For lighter listening fare is A Thing or Two and Wind of Change. I'll also read anything by Patrick Radden Keefe. My favorite magazine is Gossamer. It's gorgeous, the articles are brilliant, and they have an equally delightful newsletter called “High Praise.” My other go-tos are Passerbuys [curated by last week’s MMD guest], NY Mag, the New Yorker, the New YorkTimes (old school paper delivery), and Wallpaper. Lean Luxe is SO on point. He calls it like he sees it, including the BS around problematic brands that many others are scared to write about. The New Consumer is another newsletter must.

What’s the last great book you read?  

Speaking of Patrick Radden Keefe, Say Nothing was phenomenal. I also loved Touch by Courtney Maum and Fate of Fausto by Oliver Jeffers. It's a dark children's book and fable for adults. It's also a beautiful design object, made from lithographs at the historic Idem in Paris.

What are you reading now?  

I think this age of confinement has destroyed my attention span, so I have like four books going at once—which I've never done before. I'm normally a one-book-at-a-time woman. I'm reading The New Parisienne (which is great because it's a series of essays); The Gourmands' Way, which is a fascinating combo of WWII history and the birth of America’s obsession with French cuisine; Zami: A New Spelling of My Name - A Biomythography; and Manifesto for a Moral Revolution.

What’s your reading strategy when you pick up a print copy of your favorite publication?  

I aspire to be the person who reads front to back, but I flip through a magazine and look at editorial shoots that grab me. Gossamer's new issue and the styling is everything. After I do a first light browse of images, I'll read one article at a time. For the New York Times, I do the Metro section and Styles first (and T Mag if available). Then I ease into news and opinion. 

Who should everyone be reading that they’re not?  

Is it cheating to say everyone should be listening to Pádraig Ó Tuama as he reads poetry? First, do read Pádraig's poetry, but his Poetry Unbound podcast is absolutely gorgeous. His lyrical, soothing voice is a balm for this time. And for anyone who finds poetry inaccessible (often the case for me), the way he breaks down a poem and reads it is pure gold. The episodes are short, perfect treats. Also, I am really proud of our No. 29 “Content Care Package,” so sign up. 

What is the best non-famous app you love on your phone?   

Drink PLG Wines and Spirits, for my local wine shop.

Plane or train?  

I would take either right now! I really miss traveling and the solitude that comes with reading while in transit. I would have to say train, but a functioning train. Poor underfunded Amtrak, which could be great if we invested in infrastructure. 

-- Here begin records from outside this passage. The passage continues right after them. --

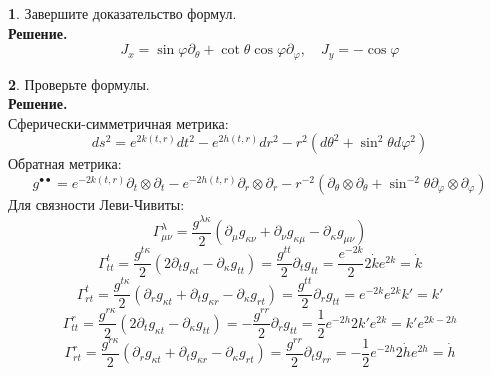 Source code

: \documentclass[12pt]{article}
\theoremstyle{definition}
\newtheorem{zad}{}[section]
\begin{document}
\begin{zad}
Завершите доказательство формул.\\
\textbf{Решение.}
\begin{equation}
    J_x=\sin\varphi\partial_\theta+\cot\theta\cos\varphi\partial_\varphi,\quad J_y=-\cos\varphi
\end{equation}
\end{zad}
\begin{zad}
Проверьте формулы.\\
\textbf{Решение.}\\
Сферически-симметричная метрика:
\begin{equation}
    ds^2=e^{2k(t,r)}dt^2-e^{2h(t,r)}dr^2-r^{2}(d\theta^2+\sin^{2}\theta d\varphi^2)
\end{equation}
Обратная метрика:
\begin{equation}
    g^{\bullet\bullet}=e^{-2k(t,r)}\partial_t\otimes\partial_t-e^{-2h(t,r)}\partial_r\otimes\partial_r-r^{-2}(\partial_\theta\otimes\partial_\theta+\sin^{-2}\theta\partial_\varphi\otimes\partial_\varphi)
\end{equation}
Для связности Леви-Чивиты:
\begin{equation}\label{eq10}
    \Gamma^\lambda_{\mu\nu}=\frac{g^{\lambda\kappa}}{2}(\partial_\mu g_{\kappa\nu}+\partial_\nu g_{\kappa\mu}-\partial_\kappa g_{\mu\nu})
\end{equation}
\begin{equation}
    \Gamma^t_{tt}=\frac{g^{t\kappa}}{2}(2\partial_tg_{\kappa t}-\partial_\kappa g_{tt})=\frac{g^{tt}}{2}\partial_tg_{tt}=\frac{e^{-2k}}{2}2\dot{k}e^{2k}=\dot{k}
\end{equation}
\begin{equation}
    \Gamma^t_{rt}=\frac{g^{t\kappa}}{2}(\partial_rg_{\kappa t}+\partial_tg_{\kappa r}-\partial_\kappa g_{rt})=\frac{g^{tt}}{2}\partial_rg_{tt}=e^{-2k}e^{2k}k'=k'
\end{equation}
\begin{equation}
    \Gamma^r_{tt}=\frac{g^{r\kappa}}{2}(2\partial_tg_{\kappa t}-\partial_\kappa g_{tt})=-\frac{g^{rr}}{2}\partial_rg_{tt}=\frac{1}{2}e^{-2h}2k'e^{2k}=k'e^{2k-2h}
\end{equation}
\begin{equation}
    \Gamma_{rt}^r=\frac{g^{r\kappa}}{2}(\partial_rg_{\kappa t}+\partial_tg_{\kappa r}-\partial_\kappa g_{rt})=\frac{g^{rr}}{2}\partial_tg_{rr}=-\frac{1}{2}e^{-2h}2\dot{h}e^{2h}=\dot{h}
\end{equation}
\begin{equation}

\end{equation}
\end{zad}
\end{document}
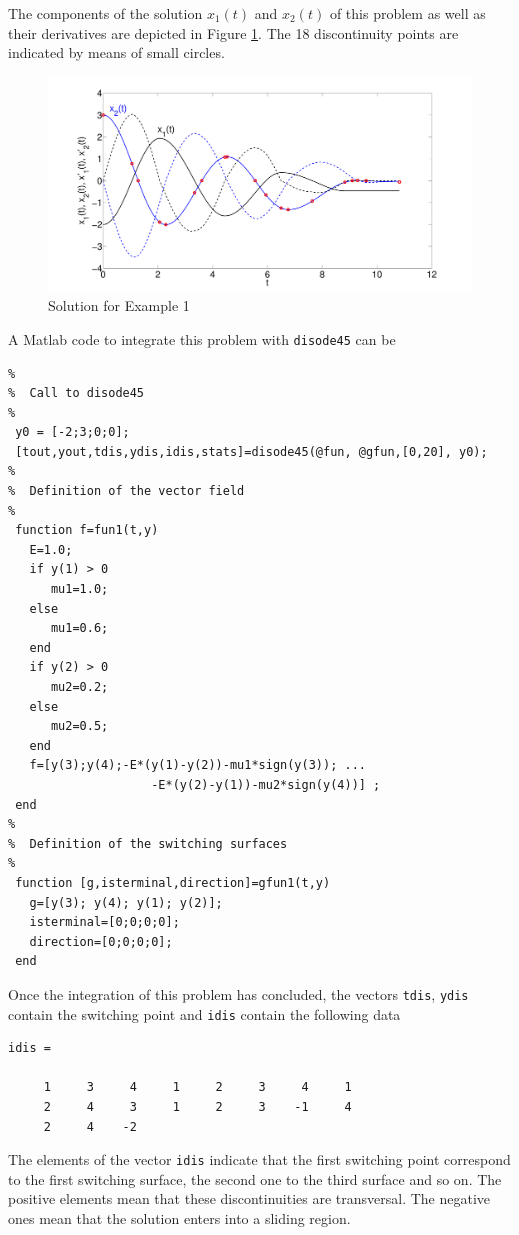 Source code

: \documentclass{article}
\begin{document}
\begin{description}
The components of the solution $x_1(t)$ and $x_2(t)$ of this problem as well as their derivatives are depicted in Figure \ref{Example1}.  The 18 discontinuity points are indicated by means of small circles.
\begin{figure}[!h]
\centerline{
\includegraphics[width=14 true cm]{Example1}
}
\caption{Solution for Example 1}
\label{Example1}
\end{figure}


A Matlab code to integrate this problem with \texttt{disode45} can be

\bigskip

\begin{verbatim}
%
%  Call to disode45
%
 y0 = [-2;3;0;0];
 [tout,yout,tdis,ydis,idis,stats]=disode45(@fun, @gfun,[0,20], y0);
%
%  Definition of the vector field
%
 function f=fun1(t,y)
   E=1.0;
   if y(1) > 0
      mu1=1.0;
   else
      mu1=0.6;
   end
   if y(2) > 0
      mu2=0.2;
   else
      mu2=0.5;
   end
   f=[y(3);y(4);-E*(y(1)-y(2))-mu1*sign(y(3)); ...
                    -E*(y(2)-y(1))-mu2*sign(y(4))] ;
 end
%
%  Definition of the switching surfaces
%
 function [g,isterminal,direction]=gfun1(t,y)
   g=[y(3); y(4); y(1); y(2)];
   isterminal=[0;0;0;0];
   direction=[0;0;0;0];
 end
\end{verbatim}

Once the integration of this problem has concluded, the vectors \texttt{tdis}, \texttt{ydis} contain the switching point
and \texttt{idis} contain the following data

\begin{verbatim}
idis =

     1     3     4     1     2     3     4     1
     2     4     3     1     2     3    -1     4
     2     4    -2
\end{verbatim}

The elements of the vector \texttt{idis} indicate that the first switching point correspond to the first switching surface, the second one to the third surface and so on.  The positive elements mean that these discontinuities are transversal.
The negative ones mean that the solution enters into a sliding region.


\end{description}
\end{document}

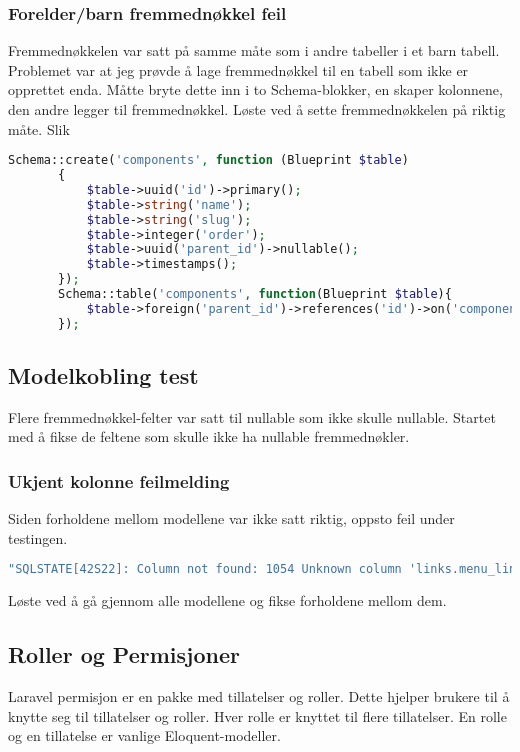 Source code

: \subsubsection{Forelder/barn fremmednøkkel feil}
Fremmednøkkelen var satt på samme måte som i andre tabeller i et barn tabell. Problemet var at jeg prøvde å lage fremmednøkkel til en tabell som ikke er opprettet enda.
Måtte bryte dette inn i to Schema-blokker, en skaper kolonnene, den andre legger til fremmednøkkel.\cite{meroje2013lmsrfki}
Løste ved å sette fremmednøkkelen på riktig måte. Slik
\begin{lstlisting}[language=PHP]
Schema::create('components', function (Blueprint $table)
       {
           $table->uuid('id')->primary();
           $table->string('name');
           $table->string('slug');
           $table->integer('order');
           $table->uuid('parent_id')->nullable();
           $table->timestamps();
       });
       Schema::table('components', function(Blueprint $table){
           $table->foreign('parent_id')->references('id')->on('components');
       });
\end{lstlisting}

\subsection{Modelkobling test}
Flere fremmednøkkel-felter var satt til nullable som ikke skulle nullable. Startet med å fikse de feltene som skulle ikke ha nullable fremmednøkler.

\subsubsection{Ukjent kolonne feilmelding}
Siden forholdene mellom modellene var ikke satt riktig, oppsto feil under testingen.
\begin{lstlisting}[language=PHP]
"SQLSTATE[42S22]: Column not found: 1054 Unknown column 'links.menu_link_id' in 'where clause' (SQL: select * from links where links.`menu_link_id` = 3 and links.`menu_link_id` is not null) 
\end{lstlisting}
Løste ved å gå gjennom alle modellene og fikse forholdene mellom dem.

\subsection{Roller og Permisjoner}\cite{spatie2019aupar}
Laravel permisjon er en pakke med tillatelser og roller. Dette hjelper brukere til å knytte seg til tillatelser og roller. Hver rolle er knyttet til flere tillatelser. En rolle og en tillatelse er vanlige Eloquent-modeller\cite{oki2017uail}.
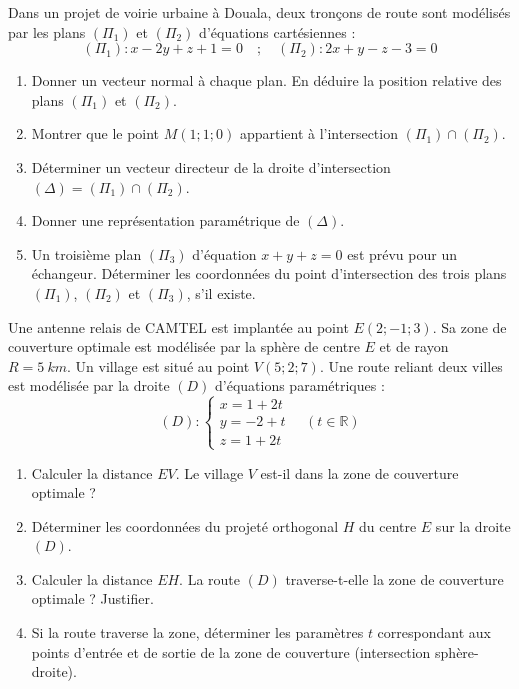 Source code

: \documentclass[11pt]{article}
\begin{document}
\begin{exercice}
Dans un projet de voirie urbaine à Douala, deux tronçons de route sont modélisés par les plans $(\Pi_1)$ et $(\Pi_2)$ d'équations cartésiennes :
\[
(\Pi_1) : x - 2y + z + 1 = 0 \quad ; \quad (\Pi_2) : 2x + y - z - 3 = 0
\]
\begin{enumerate}
    \item Donner un vecteur normal à chaque plan. En déduire la position relative des plans $(\Pi_1)$ et $(\Pi_2)$.
    \item Montrer que le point $M(1; 1; 0)$ appartient à l'intersection $(\Pi_1) \cap (\Pi_2)$.
    \item Déterminer un vecteur directeur de la droite d'intersection $(\Delta) = (\Pi_1) \cap (\Pi_2)$.
    \item Donner une représentation paramétrique de $(\Delta)$.
    \item Un troisième plan $(\Pi_3)$ d'équation $x + y + z = 0$ est prévu pour un échangeur. Déterminer les coordonnées du point d'intersection des trois plans $(\Pi_1)$, $(\Pi_2)$ et $(\Pi_3)$, s'il existe.
\end{enumerate}
\end{exercice}

\begin{exercice}
Une antenne relais de CAMTEL est implantée au point $E(2; -1; 3)$. Sa zone de couverture optimale est modélisée par la sphère de centre $E$ et de rayon $R = \SI{5}{km}$. Un village est situé au point $V(5; 2; 7)$. Une route reliant deux villes est modélisée par la droite $(D)$ d'équations paramétriques :
\[
(D) : \begin{cases} x = 1 + 2t \\ y = -2 + t \\ z = 1 + 2t \end{cases} \quad (t \in \mathbb{R})
\]
\begin{enumerate}
    \item Calculer la distance $EV$. Le village $V$ est-il dans la zone de couverture optimale ?
    \item Déterminer les coordonnées du projeté orthogonal $H$ du centre $E$ sur la droite $(D)$.
    \item Calculer la distance $EH$. La route $(D)$ traverse-t-elle la zone de couverture optimale ? Justifier.
    \item Si la route traverse la zone, déterminer les paramètres $t$ correspondant aux points d'entrée et de sortie de la zone de couverture (intersection sphère-droite).
\end{enumerate}
\end{exercice}
\end{document}
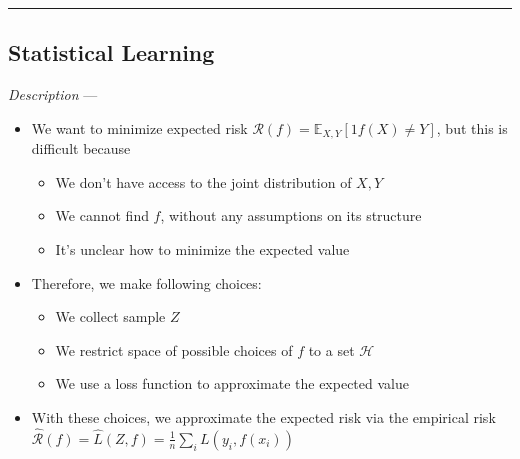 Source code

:{\color{black}\hrule height 0.001mm}

\subsection*{Statistical Learning}
\emph{Description} --- 
\begin{itemize}
    \item We want to minimize expected risk $\mathcal{R}(f) = \mathbb{E}_{X,Y}[1{f(X) \neq Y}]$, but this is difficult because
    \begin{itemize}
        \item We don't have access to the joint distribution of $X,Y$
        \item We cannot find $f$, without any assumptions on its structure
        \item It's unclear how to minimize the expected value
    \end{itemize}
    \item Therefore, we make following choices:
    \begin{itemize}
        \item We collect sample $Z$
        \item We restrict space of possible choices of $f$ to a set $\mathcal{H}$
        \item We use a loss function to approximate the expected value
    \end{itemize}
    \item With these choices, we approximate the expected risk via the empirical risk $\hat{\mathcal{R}}(f) = \hat{L}(Z,f) = \frac{1}{n} \sum_i L(y_i, f(x_i))$
\end{itemize} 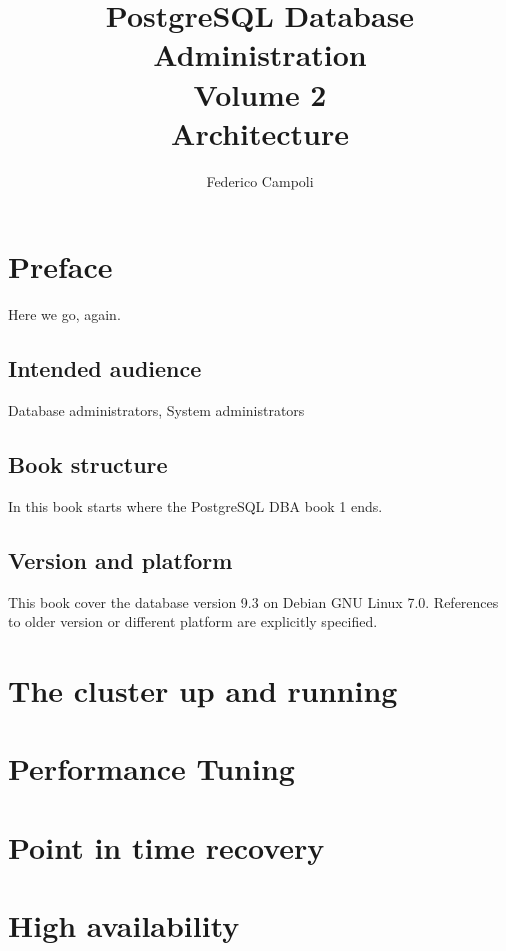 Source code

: \documentclass[oneside]{book}
\author{Federico Campoli}
\title{PostgreSQL Database Administration \\ Volume 2 \\ Architecture}
\begin{document}
\maketitle

\newpage{}



\tableofcontents{}

\chapter*{Preface}
Here we go, again. 




\section*{Intended audience}
Database administrators, System administrators

\section*{Book structure}
In this book starts where the PostgreSQL DBA book 1 ends.\newline


\section*{Version and platform}
This book cover the database version 9.3 on Debian GNU Linux 7.0.
References to older version or different platform are explicitly specified.





\chapter{The cluster up and running}
\chapter{Performance Tuning}
\chapter{Point in time recovery}
\chapter{High availability}

\appendix

\listoffigures
\listoftables
\printindex{}
\end{document}
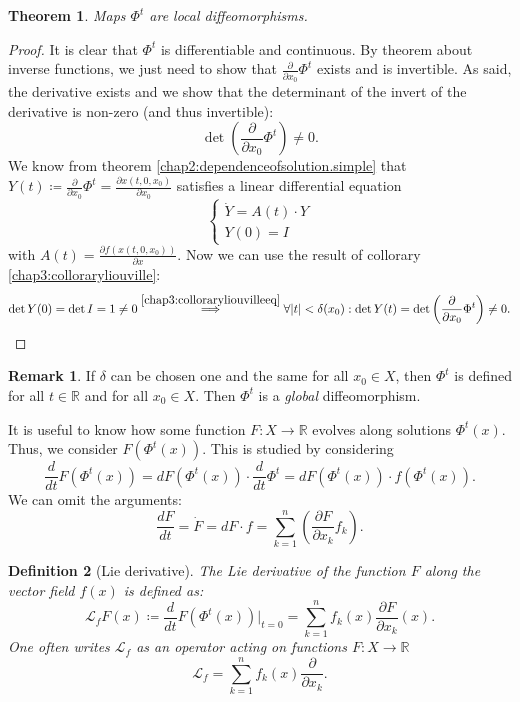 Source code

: \documentclass[hidelinks,a4paper, 11pt]{article}
\theoremstyle{plain}
\newtheorem{theorem}{Theorem}
\theoremstyle{break}
\theoremstyle{plain}
\newtheorem{definition}[theorem]{Definition}
\theoremstyle{definition}
\newtheorem*{remark}{Remark}
\begin{document}
\begin{theorem}
	Maps $\Phi^t$ are local diffeomorphisms.
\end{theorem}
\begin{proof}
It is clear that $\Phi^t$ is differentiable and continuous. By theorem about inverse functions, we just need to show that $\frac{\partial}{\partial x_0}\Phi^t$ exists and is invertible. As said, the derivative exists and we show that the determinant of the invert of the derivative is non-zero (and thus invertible):
\[
	\det \left( \frac{\partial }{\partial x_0}\Phi^t \right)  \neq 0.
\]
We know from theorem \eqref{chap2:dependenceofsolution.simple} that $Y(t) \coloneqq \frac{\partial}{\partial x_0}\Phi^t = \frac{\partial x(t,0,x_0)}{\partial x_0}$ satisfies a linear differential equation $$\begin{cases}\dot  Y = A(t) \cdot Y\\ Y(0) = I\end{cases}$$ with $A(t) = \frac{\partial f(x(t,0,x_0))}{\partial x}$. Now we can use the result of collorary \eqref{chap3:colloraryliouville}:
\[
	\det Y(0) = \det I = 1 \neq 0 \overset{\eqref{chap3:colloraryliouvilleeq}}{\implies} \forall |t| < \delta(x_0): \det Y(t) = \det \left( \frac{\partial }{\partial x_0}\Phi^t \right) \neq 0.
\]
\end{proof}

\begin{remark}
	If $\delta$ can be chosen one and the same for all $x_0 \in X$, then $\Phi^t$ is defined for all $t \in \mathbb R$ and for all $x_0 \in X$. Then $\Phi^t$ is a \emph{global} diffeomorphism.
\end{remark}

It is useful to know how some function $F: X \to \mathbb R$ evolves along solutions $\Phi^t(x)$. Thus, we consider $F(\Phi^t(x))$. This is studied by considering
\[
	\frac{d}{dt} F(\Phi^t(x)) = dF(\Phi^t(x)) \cdot \frac{d}{dt}\Phi^t = dF(\Phi^t(x)) \cdot f(\Phi^t(x)).
\]
We can omit the arguments:
\[
	\frac{dF}{dt} = \dot F = dF \cdot f = \sum^n_{k=1} \left(\frac{\partial F}{\partial x_k} f_k \right).
\]
\begin{definition}[Lie derivative] \label{chap3:liederivativedefinition}
	The \emph{Lie derivative} of the function $F$ along the vector field $f(x)$ is defined as:
	\[
	\mathcal L_fF(x) \coloneqq \frac{d}{dt} F(\Phi^t(x)) \Bigg \vert_{t=0} = \sum^n_{k=1}f_k(x)\frac{\partial F}{\partial x_k}(x).
	\]
	One often writes $\mathcal L_f$ as an operator acting on functions $F: X \to \mathbb R$
	\[
	\mathcal L_f = \sum^n_{k=1} f_k(x) \frac{\partial}{\partial x_k}.
	\]
\end{definition}
\end{document}
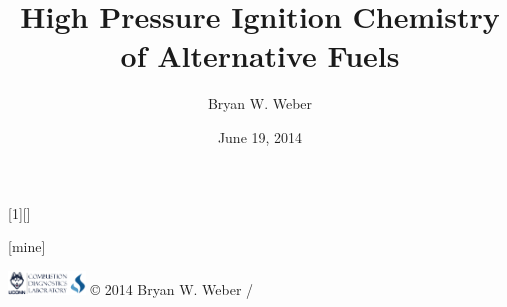 \title{High Pressure Ignition Chemistry of Alternative Fuels}
\author{Bryan W. Weber}
\date{June 19, 2014}

\usepackage{lmodern}

\AtBeginSection{\frame{\sectionpage}}

[1][]{%
}
[mine]

\usepackage{pgfplots}
\pgfplotsset{compat=1.10}
\usetikzlibrary{decorations.pathreplacing,calc,decorations.text}

\newcommand{\arcarrow}[9]%
{   \pgfmathsetmacro{\rin}{#1}
    \pgfmathsetmacro{\rmid}{#2}
    \pgfmathsetmacro{\rout}{#3}
    \pgfmathsetmacro{\astart}{#4}
    \pgfmathsetmacro{\aend}{#5}
    \pgfmathsetmacro{\atip}{#6}
    \fill[#7] (\astart:\rin) arc (\astart:\aend:\rin) -- (\aend+\atip:\rmid) -- (\aend:\rout) arc (\aend:\astart:\rout) -- (\astart+\atip:\rmid) -- cycle;
    \path[decoration={text along path, text={#8}, text color={#9}, text align={align=center}, raise=-0.5ex},decorate] (\astart+\atip:\rmid) arc (\astart+\atip:\aend+\atip:\rmid);
}

\newcommand{\tikzmark}[1]{\tikz[overlay,remember picture] \coordinate (#1);}

\beamertemplatenavigationsymbolsempty

{%
\begin{beamercolorbox}[sep=2mm]{}
\includegraphics[height=0.25in]{logo}
\hfill
{\color{gray} \copyright{} 2014 Bryan W. Weber \insertpagenumber{}/\insertpresentationendpage}
\end{beamercolorbox}
}%

\graphicspath{ {figures/} }

\usepackage[absolute,overlay]{textpos}

\usepackage{siunitx}
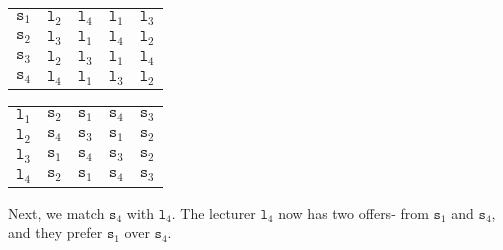 \documentclass[a4paper, openany]{memoir}
\begin{document}
    \begin{table}[H]
        \centering
        \begin{subtable}{0.45\textwidth}
            \centering
            \begin{tabular}{c|cccc}
                $\texttt{s}_1$ & {\color{gray} $\texttt{l}_2$} & \underline{$\texttt{l}_4$} & $\texttt{l}_1$ & $\texttt{l}_3$ \\
                $\texttt{s}_2$ & \underline{$\texttt{l}_3$} & $\texttt{l}_1$ & $\texttt{l}_4$ & $\texttt{l}_2$ \\
                $\texttt{s}_3$ & \underline{$\texttt{l}_2$} & $\texttt{l}_3$ & $\texttt{l}_1$ & $\texttt{l}_4$ \\
                $\texttt{s}_4$ & \underline{$\texttt{l}_4$} & $\texttt{l}_1$ & $\texttt{l}_3$ & $\texttt{l}_2$
            \end{tabular}
        \end{subtable}
        \hfill
        \begin{subtable}{0.45\textwidth}
            \centering
            \begin{tabular}{c|cccc}
                $\texttt{l}_1$ & $\texttt{s}_2$ & $\texttt{s}_1$ & $\texttt{s}_4$ & $\texttt{s}_3$ \\
                $\texttt{l}_2$ & $\texttt{s}_4$ & \underline{$\texttt{s}_3$} & $\texttt{s}_1$ & $\texttt{s}_2$ \\
                $\texttt{l}_3$ & $\texttt{s}_1$ & $\texttt{s}_4$ & $\texttt{s}_3$ & \underline{$\texttt{s}_2$} \\
                $\texttt{l}_4$ & $\texttt{s}_2$ & \underline{$\texttt{s}_1$} & \underline{$\texttt{s}_4$} & $\texttt{s}_3$
            \end{tabular}
        \end{subtable}
    \end{table}
    \noindent Next, we match $\texttt{s}_4$ with $\texttt{l}_4$. The lecturer $\texttt{l}_4$ now has two offers- from $\texttt{s}_1$ and $\texttt{s}_4$, and they prefer $\texttt{s}_1$ over $\texttt{s}_4$. 
\end{document}
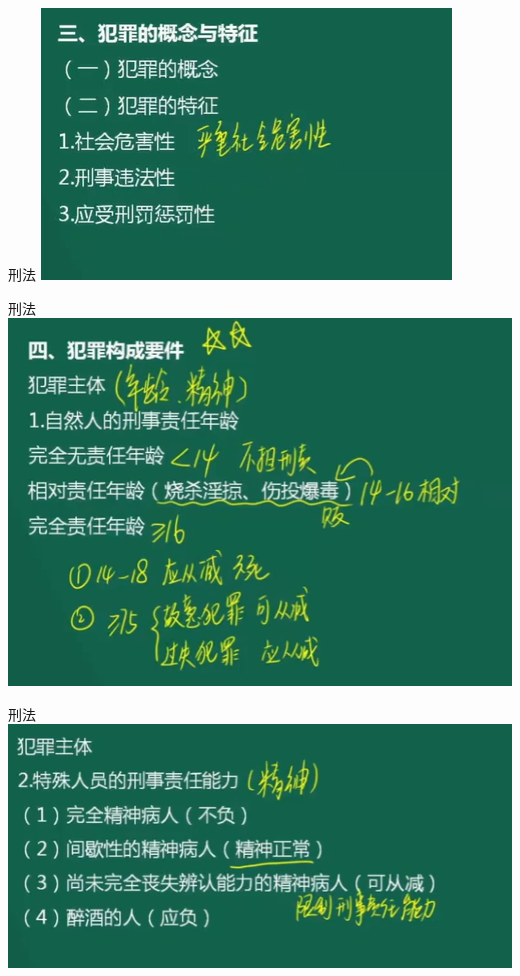 \documentclass[aspectratio=169]{beamer}
\begin{document}
\begin{frame}[t]{刑法}
    \includegraphics[scale=0.4]{criminal_concecpt}\\ 
\end{frame}


\begin{frame}[t]{刑法}
    \includegraphics[scale=0.4]{criminal_element}\\ 
\end{frame}



\begin{frame}[t]{刑法}
    \includegraphics[scale=0.4]{criminal_entity}\\ 
\end{frame}
\end{document}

What is one place everyone should visit?   

New Orleans. I love my hometown so much, and it's built on everything COVID has broken apart: gatherings, music, festivities, food, hospitality. It's the most special city in the U.S. and feels like leaving the country without leaving the country. They also have remarkable museums and institutions that address race and America's history of slavery and abuse. The Whitney Plantation (the only museum in Louisiana with an exclusive focus on the lives of enslaved people) is a must, as is the New Orleans Sculpture Garden.

Tell us the story of a rabbit hole you fell deep into. 

After reading Say Nothing, I became obsessed with the Mau Mau uprising. The torture wrought against Kenyans—including Obama's grandfather—and how they applied their tactics of sowing division to Northern Ireland is disturbing in every way. It’s also relevant to the U.S. in this moment.